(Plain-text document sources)
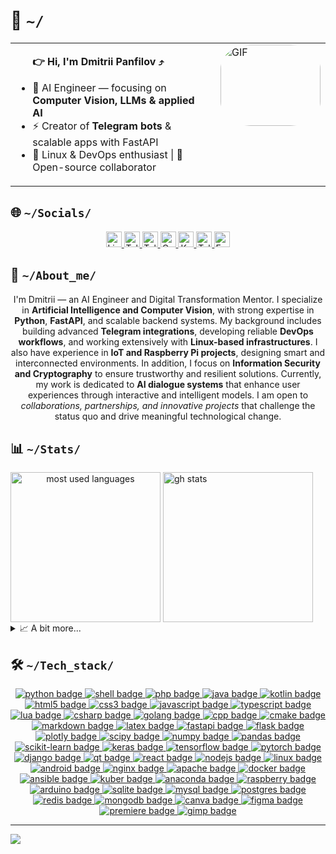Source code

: <!--
---
author:
  name: DmPanf
  email: bunta.bit@mail3.me
layout: profile
created: 2023-08-13
software_used: VIM
comments: Crafted for GitHub profile
tags:
  - Developer
  - DevOps
  - AI
  - Open Source
languages:
  - Russian
  - English
license: MIT
social_links:
  linkedin: https://linkedin.com/in/dmpanf
  codersrank: https://profile.codersrank.io/user/dmpanf
  telegram: https://t.me/dmpanf
  keybase: https://keybase.io/dmpanf
  mail3: bunta.bit@mail3.me
---
-->


<h1>🤝&nbsp;<code>~/</code></h1>  

<table style="width: 100%; border-collapse: collapse;">
    <tr>
        <td valign="top" style="width: 70%; padding-right: 20px;">
              <ul>
                  <b>👉 Hi, I'm Dmitrii Panfilov <a href="https://keybase.io/DmPanf" target="_blank" style="text-decoration: none;">⤴️</a></b>
                  <p></p>
                  <li>🤖 AI Engineer — focusing on <b>Computer Vision, LLMs & applied AI</b></li>
                  <li>⚡ Creator of <b>Telegram bots</b> & scalable apps with FastAPI</li>
                  <li>🐧 Linux & DevOps enthusiast | 🚀 Open-source collaborator</li>
              </ul>
        </td>
        <td valign="top" style="width: 30%;">
            <div style="border-radius: 30%; overflow: hidden;">
                <img src="https://raw.githubusercontent.com/DmPanf/AI_Data/main/Data/Photo/facescan6.gif" alt="GIF" style="width: 160px; height: 130px;">
            </div>
        </td>
    </tr>
</table>

<div name="socials">
  <h2>🌐&nbsp;<code>~/Socials/</code></h2>
  <p name="social_links" align="center"> <!-- It is possible to align left, center or right -->
    <!-- LinkedIn -->
    <a href="https://linkedin.com/in/DmPanf" target="_blank" name="linkedin">
      <img alt="LinkedIn: @DmPanf" src="https://img.shields.io/badge/LinkedIn-0A66C2.svg?logo=linkedin&logoColor=white" height="25px" />
    </a>
    <!-- Telegram Channel -->
    <a href="https://t.me/isai_digital" target="_blank" name="telegram_channel">
      <img alt="Telegram Channel: @isai_digital" src="https://img.shields.io/badge/Telegram_Channel-0088cc.svg?logo=telegram&logoColor=white" height="25px" />
    </a>
    <!-- Teletype Blog -->
    <a href="https://teletype.in/@DmPanf" target="_blank" name="teletype">
      <img alt="Teletype Blog: @DmPanf" src="https://img.shields.io/badge/Teletype-000000.svg?logo=ghost&logoColor=white" height="25px" />
    </a>
    <!-- CodersRank -->
    <a href="https://profile.codersrank.io/user/DmPanf" target="_blank" name="codersrank">
      <img alt="CodersRank: @DmPanf" src="https://img.shields.io/badge/CodersRank-67A4AC.svg?logo=codersrank&logoColor=white" height="25px" />
    </a>
    <!-- Keybase -->
    <a href="https://keybase.io/DmPanf" target="_blank" name="keybase">
      <img alt="Keybase: @DmPanf" src="https://img.shields.io/badge/Keybase-33A0FF.svg?logo=keybase&logoColor=white" height="25px" />
    </a>
    <!-- Personal Telegram -->
    <a href="https://t.me/DmPanf" target="_blank" name="telegram">
      <img alt="Telegram: @DmPanf" src="https://img.shields.io/badge/Telegram-229ED9.svg?logo=telegram&logoColor=white" height="25px" />
    </a>
    <!-- Mail -->
    <a href="mailto:bunta.bit@mail3.me" target="_blank" name="mail3">
      <img alt="Email: bunta.bit@mail3.me" src="https://img.shields.io/badge/Mail3-4e51f4.svg?logo=blockchain.com&logoColor=white" height="25px" />
    </a>
  </p>
</div>



<div name="about">
  <h2>🔮&nbsp;<code>~/About_me/</code></h2>
<p name="long_bio" align="center">
I'm Dmitrii — an AI Engineer and Digital Transformation Mentor.  
I specialize in <b>Artificial Intelligence and Computer Vision</b>, with strong expertise in <b>Python</b>, <b>FastAPI</b>, and scalable backend systems.  
My background includes building advanced <b>Telegram integrations</b>, developing reliable <b>DevOps workflows</b>, and working extensively with <b>Linux-based infrastructures</b>.  
I also have experience in <b>IoT and Raspberry Pi projects</b>, designing smart and interconnected environments.  
In addition, I focus on <b>Information Security and Cryptography</b> to ensure trustworthy and resilient solutions.  
Currently, my work is dedicated to <b>AI dialogue systems</b> that enhance user experiences through interactive and intelligent models.  
I am open to <i>collaborations, partnerships, and innovative projects</i> that challenge the status quo and drive meaningful technological change.
</p>

</div>

<div name="stats">
  <h2>📊&nbsp;<code>~/Stats/</code></h2>
  <picture name="most used languages" align="center">
    <source
      srcset="https://github-readme-stats.vercel.app/api/top-langs/?username=DmPanf&langs_count=10&layout=compact&hide=jupyter%20notebook&size_weight=0.6&count_weight=0.3&theme=chartreuse-dark"
      media="(prefers-color-scheme: dark)"
    />
    <source
      srcset="https://github-readme-stats.vercel.app/api/top-langs/?username=DmPanf&langs_count=10&layout=compact&hide=jupyter%20notebook&size_weight=0.6&count_weight=0.3&theme=default"
      media="(prefers-color-scheme: light), (prefers-color-scheme: no-preference)"
    />
    <img alt="most used languages" height=240 align="center" src="https://github-readme-stats.vercel.app/api/toplangs/username=DmPanf&langs_count=10&layout=compact&hide=jupyter%20notebook&size_weight=0.6&count_weight=0.3" />
  </picture>
  <picture name="gh stats">
    <source
      srcset="https://github-readme-stats.vercel.app/api?username=DmPanf&show_icons=true&count_private=true&include_all_commits=true&rank_icon=github&hide=issues&hide_rank=true&theme=chartreuse-dark"
      media="(prefers-color-scheme: dark)"
    />
    <source
      srcset="https://github-readme-stats.vercel.app/api?username=DmPanf&show_icons=true&count_private=true&include_all_commits=true&rank_icon=github&hide=issues&hide_rank=true&theme=default"
      media="(prefers-color-scheme: light), (prefers-color-scheme: no-preference)"
    />
    <img alt="gh stats" height=240 align="center" src="https://github-readme-stats.vercel.app/api?username=DmPanf&show_icons=true&count_private=true&include_all_commits=true&rank_icon=github&hide=issues&hide_rank=true" />
  </picture>
  <details>
    <summary>📈&nbsp;A&nbsp;bit&nbsp;more...</summary>
    <br/>
    <code>WakaTime will be here...</code><br/>
    <code>CodersRank will be here...</code>
  </details>
</div>

<div name="stack">
<h2>🛠️&nbsp;<code>~/Tech_stack/</code></h2>
    <div name="badges" align="center"> <!-- It is possible to align left, center or right -->
      <!-- Languages -->
      <a href="" target="_blank" name="python">
        <img alt="python badge" src="https://img.shields.io/badge/python-3670A0?style=for-the-badge&logo=python&logoColor=ffdd54" />
      </a>
      <a href="" target="_blank" name="shell">
        <img alt="shell badge" src="https://img.shields.io/badge/shell_script-%23121011.svg?style=for-the-badge&logo=gnu-bash&logoColor=white" />
      </a>
      <a href="" target="_blank" name="php">
        <img alt="php badge" src="https://img.shields.io/badge/php-%23777BB4.svg?style=for-the-badge&logo=php&logoColor=white" />
      </a>
      <a href="" target="_blank" name="java">
        <img alt="java badge" src="https://img.shields.io/badge/java-%23ED8B00.svg?style=for-the-badge&logo=java&logoColor=white" />
      </a>
      <a href="" target="_blank" name="kotlin">
        <img alt="kotlin badge" src="https://img.shields.io/badge/kotlin-%230095D5.svg?style=for-the-badge&logo=kotlin&logoColor=white" />
      </a>
      <a href="" target="_blank" name="html5">
        <img alt="html5 badge" src="https://img.shields.io/badge/html5-%23E34F26.svg?style=for-the-badge&logo=html5&logoColor=white" />
      </a>
      <a href="" target="_blank" name="css3">
        <img alt="css3 badge" src="https://img.shields.io/badge/css3-%231572B6.svg?style=for-the-badge&logo=css3&logoColor=white" />
      </a>
      <a href="" target="_blank" name="javascript">
        <img alt="javascript badge" src="https://img.shields.io/badge/javascript-%23323330.svg?style=for-the-badge&logo=javascript&logoColor=%23F7DF1E" />
      </a>
      <a href="" target="_blank" name="typescript">
        <img alt="typescript badge" src="https://img.shields.io/badge/typescript-%23007ACC.svg?style=for-the-badge&logo=typescript&logoColor=white" />
      </a>
      <a href="" target="_blank" name="lua">
        <img alt="lua badge" src="https://img.shields.io/badge/lua-%232C2D72.svg?style=for-the-badge&logo=lua&logoColor=white" />
      </a>
      <a href="" target="_blank" name="csharp">
        <img alt="csharp badge" src="https://img.shields.io/badge/c%23-%23239120.svg?style=for-the-badge&logo=c-sharp&logoColor=white" />
      </a>
      <a href="" target="_blank" name="golang">
        <img alt="golang badge" src="https://img.shields.io/badge/go-%2300ADD8.svg?style=for-the-badge&logo=go&logoColor=white" />
      </a>
      <a href="" target="_blank" name="cpp">
        <img alt="cpp badge" src="https://img.shields.io/badge/c++-%2300599C.svg?style=for-the-badge&logo=c%2B%2B&logoColor=white" />
      </a>
      <a href="" target="_blank" name="cmake">
        <img alt="cmake badge" src="https://img.shields.io/badge/CMake-%23008FBA.svg?style=for-the-badge&logo=cmake&logoColor=white" />
      </a>
      <a href="" target="_blank" name="markdown">
        <img alt="markdown badge" src="https://img.shields.io/badge/markdown-%23000000.svg?style=for-the-badge&logo=markdown&logoColor=white" />
      </a>
      <a href="" target="_blank" name="latex">
        <img alt="latex badge" src="https://img.shields.io/badge/latex-%23008080.svg?style=for-the-badge&logo=latex&logoColor=white" />
      </a>
      <!-- Frameworks -->
      <a href="" target="_blank" name="fastapi">
        <img alt="fastapi badge" src="https://img.shields.io/badge/FastAPI-005571?style=for-the-badge&logo=fastapi" />
      </a>
      <a href="" target="_blank" name="flask">
        <img alt="flask badge" src="https://img.shields.io/badge/flask-%23000.svg?style=for-the-badge&logo=flask&logoColor=white" />
      </a>
      <a href="" target="_blank" name="plotly">
        <img alt="plotly badge" src="https://img.shields.io/badge/Plotly-%233F4F75.svg?style=for-the-badge&logo=plotly&logoColor=white" />
      </a>
      <a href="" target="_blank" name="scipy">
        <img alt="scipy badge" src="https://img.shields.io/badge/SciPy-%230C55A5.svg?style=for-the-badge&logo=scipy&logoColor=%white" />
      </a>
      <a href="" target="_blank" name="numpy">
        <img alt="numpy badge" src="https://img.shields.io/badge/numpy-%23013243.svg?style=for-the-badge&logo=numpy&logoColor=white" />
      </a>
      <a href="" target="_blank" name="pandas">
        <img alt="pandas badge" src="https://img.shields.io/badge/pandas-%23150458.svg?style=for-the-badge&logo=pandas&logoColor=white" />
      </a>
      <a href="" target="_blank" name="scikit-learn">
        <img alt="scikit-learn badge" src="https://img.shields.io/badge/scikit--learn-%23F7931E.svg?style=for-the-badge&logo=scikit-learn&logoColor=white" />
      </a>
      <a href="" target="_blank" name="keras">
        <img alt="keras badge" src="https://img.shields.io/badge/Keras-%23D00000.svg?style=for-the-badge&logo=Keras&logoColor=white" />
      </a>
      <a href="" target="_blank" name="tensorflow">
        <img alt="tensorflow badge" src="https://img.shields.io/badge/TensorFlow-%23FF6F00.svg?style=for-the-badge&logo=TensorFlow&logoColor=white" />
      </a>
      <a href="" target="_blank" name="pytorch">
        <img alt="pytorch badge" src="https://img.shields.io/badge/PyTorch-%23EE4C2C.svg?style=for-the-badge&logo=PyTorch&logoColor=white" />
      </a>
      <a href="" target="_blank" name="django">
        <img alt="django badge" src="https://img.shields.io/badge/DJANGO-REST-ff1709?style=for-the-badge&logo=django&logoColor=white&color=ff1709&labelColor=gray" />
      </a>
      <a href="" target="_blank" name="qt">
        <img alt="qt badge" src="https://img.shields.io/badge/Qt-%23217346.svg?style=for-the-badge&logo=Qt&logoColor=white" />
      </a>
      <a href="" target="_blank" name="react">
        <img alt="react badge" src="https://img.shields.io/badge/react-%2320232a.svg?style=for-the-badge&logo=react&logoColor=%2361DAFB" />
      </a>
      <a href="" target="_blank" name="nodejs">
        <img alt="nodejs badge" src="https://img.shields.io/badge/node.js-6DA55F?style=for-the-badge&logo=node.js&logoColor=white" />
      </a>
      <!-- OS -->
      <a href="" target="_blank" name="linux">
        <img alt="linux badge" src="https://img.shields.io/badge/Linux-FCC624?style=for-the-badge&logo=linux&logoColor=black" />
      </a>
      <a href="" target="_blank" name="android">
        <img alt="android badge" src="https://img.shields.io/badge/android-%2320232a.svg?style=for-the-badge&logo=android&logoColor=%a4c639" />
      </a>
      <!-- Tools -->
      <a href="" target="_blank" name="nginx">
        <img alt="nginx badge" src="https://img.shields.io/badge/nginx-%23009639.svg?style=for-the-badge&logo=nginx&logoColor=white" />
      </a>
      <a href="" target="_blank" name="apache">
        <img alt="apache badge" src="https://img.shields.io/badge/apache-%23D42029.svg?style=for-the-badge&logo=apache&logoColor=white" />
      </a>
      <a href="" target="_blank" name="docker">
        <img alt="docker badge" src="https://img.shields.io/badge/docker-%230db7ed.svg?style=for-the-badge&logo=docker&logoColor=white" />
      </a>
      <a href="" target="_blank" name="ansible">
        <img alt="ansible badge" src="https://img.shields.io/badge/ansible-%231A1918.svg?style=for-the-badge&logo=ansible&logoColor=white" />
      </a>
      <a href="" target="_blank" name="kuber">
        <img alt="kuber badge" src="https://img.shields.io/badge/kubernetes-%23326ce5.svg?style=for-the-badge&logo=kubernetes&logoColor=white" />
      </a>
      <a href="" target="_blank" name="anaconda">
        <img alt="anaconda badge" src="https://img.shields.io/badge/Anaconda-%2344A833.svg?style=for-the-badge&logo=anaconda&logoColor=white" />
      </a>
      <!-- IoT -->
      <a href="" target="_blank" name="raspberry">
        <img alt="raspberry badge" src="https://img.shields.io/badge/-RaspberryPi-C51A4A?style=for-the-badge&logo=Raspberry-Pi" />
      </a>
      <a href="" target="_blank" name="arduino">
        <img alt="arduino badge" src="https://img.shields.io/badge/-Arduino-00979D?style=for-the-badge&logo=Arduino&logoColor=white" />
      </a>
      <!-- Databases -->
      <a href="" target="_blank" name="sqlite">
        <img alt="sqlite badge" src="https://img.shields.io/badge/sqlite-%2307405e.svg?style=for-the-badge&logo=sqlite&logoColor=white" />
      </a>
      <a href="" target="_blank" name="mysql">
        <img alt="mysql badge" src="https://img.shields.io/badge/mysql-%2300f.svg?style=for-the-badge&logo=mysql&logoColor=white" />
      </a>
      <a href="" target="_blank" name="postgres">
        <img alt="postgres badge" src="https://img.shields.io/badge/postgres-%23316192.svg?style=for-the-badge&logo=postgresql&logoColor=white" />
      </a>
      <a href="" target="_blank" name="redis">
        <img alt="redis badge" src="https://img.shields.io/badge/redis-%23DD0031.svg?style=for-the-badge&logo=redis&logoColor=white" />
      </a>
      <a href="" target="_blank" name="mongodb">
        <img alt="mongodb badge" src="https://img.shields.io/badge/MongoDB-%234ea94b.svg?style=for-the-badge&logo=mongodb&logoColor=white" />
      </a>
      <!-- Apps -->
      <a href="" target="_blank" name="canva">
        <img alt="canva badge" src="https://img.shields.io/badge/Canva-%2300C4CC.svg?style=for-the-badge&logo=Canva&logoColor=white" />
      </a>
      <a href="" target="_blank" name="figma">
        <img alt="figma badge" src="https://img.shields.io/badge/figma-%23F24E1E.svg?style=for-the-badge&logo=figma&logoColor=white" />
      </a>
      <a href="" target="_blank" name="premiere">
        <img alt="premiere badge" src="https://img.shields.io/badge/Adobe%20Premiere%20Pro-9999FF.svg?style=for-the-badge&logo=Adobe%20Premiere%20Pro&logoColor=white" />
      </a>
      <a href="" target="_blank" name="gimp">
        <img alt="gimp badge" src="https://img.shields.io/badge/Gimp-657D8B?style=for-the-badge&logo=gimp&logoColor=FFFFFF" />
      </a>
    </div>
</div>

---
[![](https://visitcount.itsvg.in/api?id=DmPanf&icon=0&color=9)](https://visitcount.itsvg.in)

**Brief:** Return each line above where the word "projects" shows up.

**Answer to the exercise:**
I also have experience in <b>IoT and Raspberry Pi projects</b>, designing smart and interconnected environments.  
I am open to <i>collaborations, partnerships, and innovative projects</i> that challenge the status quo and drive meaningful technological change.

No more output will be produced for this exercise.